Goal of the exercise: The records below need copying. Match each line exactly.

Dataset:
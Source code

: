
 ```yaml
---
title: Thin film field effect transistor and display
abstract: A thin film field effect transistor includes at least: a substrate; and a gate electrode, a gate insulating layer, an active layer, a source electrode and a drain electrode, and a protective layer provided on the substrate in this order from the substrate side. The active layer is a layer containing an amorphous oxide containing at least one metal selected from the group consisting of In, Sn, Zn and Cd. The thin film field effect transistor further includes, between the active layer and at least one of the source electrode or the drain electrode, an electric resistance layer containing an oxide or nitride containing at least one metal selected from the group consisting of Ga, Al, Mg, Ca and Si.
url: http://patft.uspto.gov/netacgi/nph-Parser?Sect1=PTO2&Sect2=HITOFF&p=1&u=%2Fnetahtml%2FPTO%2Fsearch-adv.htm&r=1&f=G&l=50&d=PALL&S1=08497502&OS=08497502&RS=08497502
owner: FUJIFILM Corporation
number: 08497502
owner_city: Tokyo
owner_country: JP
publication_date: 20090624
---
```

Result:
Source code

:
 ```yaml
---
title: Thin film field effect transistor and display
abstract: A thin film field effect transistor includes at least: a substrate; and a gate electrode, a gate insulating layer, an active layer, a source electrode and a drain electrode, and a protective layer provided on the substrate in this order from the substrate side. The active layer is a layer containing an amorphous oxide containing at least one metal selected from the group consisting of In, Sn, Zn and Cd. The thin film field effect transistor further includes, between the active layer and at least one of the source electrode or the drain electrode, an electric resistance layer containing an oxide or nitride containing at least one metal selected from the group consisting of Ga, Al, Mg, Ca and Si.
url: http://patft.uspto.gov/netacgi/nph-Parser?Sect1=PTO2&Sect2=HITOFF&p=1&u=%2Fnetahtml%2FPTO%2Fsearch-adv.htm&r=1&f=G&l=50&d=PALL&S1=08497502&OS=08497502&RS=08497502
owner: FUJIFILM Corporation
number: 08497502
owner_city: Tokyo
owner_country: JP
publication_date: 20090624
---
```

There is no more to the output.